Vitamin D is another example. European regulators set the UL for vitamin D at 50 micrograms (2,000 IU); Germany then set a maximum permitted level of 20 micrograms (800 IU) of vitamin D in supplements. The UL determined by the National Academies in the US is 100 micrograms, or 4,000 IU. This prevents individuals from consuming higher levels of vitamin D which, in the absence of significant exposure to the sun, has been associated with reduced cancer risk and lower incidence of cardiovascular disease. As we reported previously, achieving what integrative experts consider optimal vitamin D levels can require individuals to take between 5,000-8,000 IU (125-200 micrograms) vitamin D per day.

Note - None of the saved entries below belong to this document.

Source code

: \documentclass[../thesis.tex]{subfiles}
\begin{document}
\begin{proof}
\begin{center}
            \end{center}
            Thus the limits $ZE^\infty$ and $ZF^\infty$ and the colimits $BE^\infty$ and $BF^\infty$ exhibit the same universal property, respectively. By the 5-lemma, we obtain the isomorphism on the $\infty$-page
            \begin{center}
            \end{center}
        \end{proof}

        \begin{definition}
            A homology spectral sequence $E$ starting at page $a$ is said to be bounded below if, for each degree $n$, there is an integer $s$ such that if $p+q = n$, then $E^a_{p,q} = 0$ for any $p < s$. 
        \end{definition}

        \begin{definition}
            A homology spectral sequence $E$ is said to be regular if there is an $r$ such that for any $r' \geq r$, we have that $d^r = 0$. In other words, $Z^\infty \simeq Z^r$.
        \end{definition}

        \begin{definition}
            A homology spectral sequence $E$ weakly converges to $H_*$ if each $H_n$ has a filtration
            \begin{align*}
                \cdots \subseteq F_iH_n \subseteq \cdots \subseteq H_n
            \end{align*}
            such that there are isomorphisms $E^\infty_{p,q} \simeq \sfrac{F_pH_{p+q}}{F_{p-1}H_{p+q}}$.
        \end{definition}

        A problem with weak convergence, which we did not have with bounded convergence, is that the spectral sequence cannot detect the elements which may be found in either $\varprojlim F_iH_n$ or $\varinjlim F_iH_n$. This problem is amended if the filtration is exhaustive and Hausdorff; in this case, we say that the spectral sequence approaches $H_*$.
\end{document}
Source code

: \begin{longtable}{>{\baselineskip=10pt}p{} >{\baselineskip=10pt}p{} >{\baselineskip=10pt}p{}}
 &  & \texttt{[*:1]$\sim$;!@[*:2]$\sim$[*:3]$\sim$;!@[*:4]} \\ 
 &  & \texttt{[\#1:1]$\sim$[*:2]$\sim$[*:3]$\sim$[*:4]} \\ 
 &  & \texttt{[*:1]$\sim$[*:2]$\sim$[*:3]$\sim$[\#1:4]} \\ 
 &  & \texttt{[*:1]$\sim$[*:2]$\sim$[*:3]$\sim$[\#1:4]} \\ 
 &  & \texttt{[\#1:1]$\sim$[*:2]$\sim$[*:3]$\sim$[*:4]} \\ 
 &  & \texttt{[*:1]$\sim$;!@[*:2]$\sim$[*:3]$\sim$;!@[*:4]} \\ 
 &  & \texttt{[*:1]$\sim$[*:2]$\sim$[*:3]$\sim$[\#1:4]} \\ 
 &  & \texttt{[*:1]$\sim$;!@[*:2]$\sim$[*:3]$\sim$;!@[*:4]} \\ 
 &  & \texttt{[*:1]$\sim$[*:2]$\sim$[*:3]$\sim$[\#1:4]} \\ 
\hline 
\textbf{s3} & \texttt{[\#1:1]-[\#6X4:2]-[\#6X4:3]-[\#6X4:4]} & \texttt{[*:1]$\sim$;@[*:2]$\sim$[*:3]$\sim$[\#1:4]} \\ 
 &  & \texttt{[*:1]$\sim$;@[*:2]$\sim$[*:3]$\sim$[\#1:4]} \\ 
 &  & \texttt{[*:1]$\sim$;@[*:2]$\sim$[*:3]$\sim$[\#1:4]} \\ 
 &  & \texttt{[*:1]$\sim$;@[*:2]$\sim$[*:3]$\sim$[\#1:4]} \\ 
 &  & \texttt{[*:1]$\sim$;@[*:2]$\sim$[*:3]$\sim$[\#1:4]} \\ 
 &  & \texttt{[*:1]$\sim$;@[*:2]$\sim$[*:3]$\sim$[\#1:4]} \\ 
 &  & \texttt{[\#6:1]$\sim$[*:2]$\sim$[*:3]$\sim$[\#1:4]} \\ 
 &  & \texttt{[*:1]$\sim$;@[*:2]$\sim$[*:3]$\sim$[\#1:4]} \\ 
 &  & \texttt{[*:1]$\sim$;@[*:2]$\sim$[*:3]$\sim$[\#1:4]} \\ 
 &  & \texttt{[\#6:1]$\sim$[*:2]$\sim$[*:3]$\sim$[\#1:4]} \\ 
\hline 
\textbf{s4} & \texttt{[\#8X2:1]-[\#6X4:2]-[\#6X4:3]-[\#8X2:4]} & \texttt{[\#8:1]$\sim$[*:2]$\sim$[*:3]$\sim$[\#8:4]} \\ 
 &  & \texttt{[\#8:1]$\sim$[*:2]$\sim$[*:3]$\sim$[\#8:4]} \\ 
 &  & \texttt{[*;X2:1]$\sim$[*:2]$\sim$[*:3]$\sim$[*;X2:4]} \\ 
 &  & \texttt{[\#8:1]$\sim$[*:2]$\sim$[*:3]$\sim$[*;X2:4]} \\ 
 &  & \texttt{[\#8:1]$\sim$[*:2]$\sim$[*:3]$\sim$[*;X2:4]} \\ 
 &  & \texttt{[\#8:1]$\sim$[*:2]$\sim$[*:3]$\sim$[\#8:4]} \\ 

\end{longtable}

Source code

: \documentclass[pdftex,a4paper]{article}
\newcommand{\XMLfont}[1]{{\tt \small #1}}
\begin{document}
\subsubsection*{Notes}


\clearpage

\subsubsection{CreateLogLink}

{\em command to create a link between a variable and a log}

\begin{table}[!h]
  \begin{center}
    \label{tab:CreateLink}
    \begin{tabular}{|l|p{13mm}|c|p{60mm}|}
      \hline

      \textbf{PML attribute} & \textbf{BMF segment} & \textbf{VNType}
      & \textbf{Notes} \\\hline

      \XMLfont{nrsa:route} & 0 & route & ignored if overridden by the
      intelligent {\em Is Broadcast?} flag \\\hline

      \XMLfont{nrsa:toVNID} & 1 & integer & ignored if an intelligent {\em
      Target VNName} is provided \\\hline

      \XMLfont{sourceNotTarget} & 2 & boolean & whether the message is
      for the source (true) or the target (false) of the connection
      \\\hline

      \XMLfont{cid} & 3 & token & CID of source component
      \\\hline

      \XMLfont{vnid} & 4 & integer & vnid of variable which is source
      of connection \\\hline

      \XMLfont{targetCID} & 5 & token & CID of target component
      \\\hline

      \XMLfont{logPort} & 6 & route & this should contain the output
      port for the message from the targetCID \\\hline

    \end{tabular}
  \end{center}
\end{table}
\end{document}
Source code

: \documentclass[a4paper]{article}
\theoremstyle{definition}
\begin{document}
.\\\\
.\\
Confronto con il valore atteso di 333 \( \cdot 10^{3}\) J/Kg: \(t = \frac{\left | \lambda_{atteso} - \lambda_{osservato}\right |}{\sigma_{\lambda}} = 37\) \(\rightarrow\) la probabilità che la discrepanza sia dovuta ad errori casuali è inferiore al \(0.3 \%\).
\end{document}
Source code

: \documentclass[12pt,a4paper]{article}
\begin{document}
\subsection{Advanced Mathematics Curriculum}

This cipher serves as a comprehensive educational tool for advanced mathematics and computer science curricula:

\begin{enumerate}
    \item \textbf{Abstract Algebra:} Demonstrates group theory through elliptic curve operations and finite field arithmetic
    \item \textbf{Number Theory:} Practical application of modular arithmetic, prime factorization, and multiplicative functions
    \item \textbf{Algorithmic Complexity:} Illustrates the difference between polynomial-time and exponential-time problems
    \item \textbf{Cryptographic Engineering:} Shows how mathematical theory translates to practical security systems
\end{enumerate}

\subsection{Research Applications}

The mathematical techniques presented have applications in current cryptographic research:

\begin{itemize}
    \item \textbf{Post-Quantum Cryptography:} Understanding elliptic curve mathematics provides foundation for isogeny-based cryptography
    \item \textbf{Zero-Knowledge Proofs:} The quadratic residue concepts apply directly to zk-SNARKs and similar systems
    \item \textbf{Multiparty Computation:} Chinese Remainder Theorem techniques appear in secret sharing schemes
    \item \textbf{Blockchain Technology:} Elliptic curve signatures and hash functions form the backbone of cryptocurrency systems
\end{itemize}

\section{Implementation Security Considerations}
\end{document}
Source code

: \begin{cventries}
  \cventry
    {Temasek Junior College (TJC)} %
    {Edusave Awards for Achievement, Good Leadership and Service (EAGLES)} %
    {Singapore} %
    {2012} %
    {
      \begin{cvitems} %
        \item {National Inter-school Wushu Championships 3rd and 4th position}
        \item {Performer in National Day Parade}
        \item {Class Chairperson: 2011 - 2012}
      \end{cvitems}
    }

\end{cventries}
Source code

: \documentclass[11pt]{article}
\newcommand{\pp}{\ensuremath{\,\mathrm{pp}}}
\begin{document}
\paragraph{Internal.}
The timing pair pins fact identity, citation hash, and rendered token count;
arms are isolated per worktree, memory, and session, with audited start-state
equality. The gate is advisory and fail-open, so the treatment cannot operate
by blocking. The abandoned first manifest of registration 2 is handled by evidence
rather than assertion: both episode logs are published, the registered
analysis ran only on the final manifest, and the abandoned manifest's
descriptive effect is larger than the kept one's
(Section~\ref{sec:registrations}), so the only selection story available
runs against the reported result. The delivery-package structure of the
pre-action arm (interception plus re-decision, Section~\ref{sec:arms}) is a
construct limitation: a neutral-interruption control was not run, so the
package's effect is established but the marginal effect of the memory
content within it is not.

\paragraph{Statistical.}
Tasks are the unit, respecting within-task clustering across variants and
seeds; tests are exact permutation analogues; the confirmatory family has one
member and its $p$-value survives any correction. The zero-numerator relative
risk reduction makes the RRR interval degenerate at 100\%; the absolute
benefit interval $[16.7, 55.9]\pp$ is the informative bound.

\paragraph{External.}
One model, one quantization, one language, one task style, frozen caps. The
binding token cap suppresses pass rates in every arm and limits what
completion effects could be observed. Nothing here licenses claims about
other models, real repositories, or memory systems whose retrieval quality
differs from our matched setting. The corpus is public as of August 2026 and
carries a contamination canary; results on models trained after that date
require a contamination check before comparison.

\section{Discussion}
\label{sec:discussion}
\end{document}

We’ve previously discussed the failing of regulators to take into account the differing effects of various molecular forms of the same vitamins and minerals. For example, the upper limit on magnesium was set based on the propensity of magnesium oxide to cause diarrhea. But the forms used commonly by integrative medicine practitioners (glycinate, taurate, malate, or chloride) are much gentler on the gut. Yet restrictions on magnesium supplements apply equally to all forms across the board. The same ineptitude is apparent in restrictions placed on all forms of vitamin B6 when only one form, the pyridoxine form, is associated with negative effects at extremely high doses.

From these examples, it should be clear that regulators in the European Union and the US don’t have a clue what they are doing. These are the people Sen. Durbin wanted to put in charge of putting together a list of supplements that can cause “potentially serious adverse effects.” We cannot let Sen. Durbin and his allies lead us down this road to European-style supplement restrictions.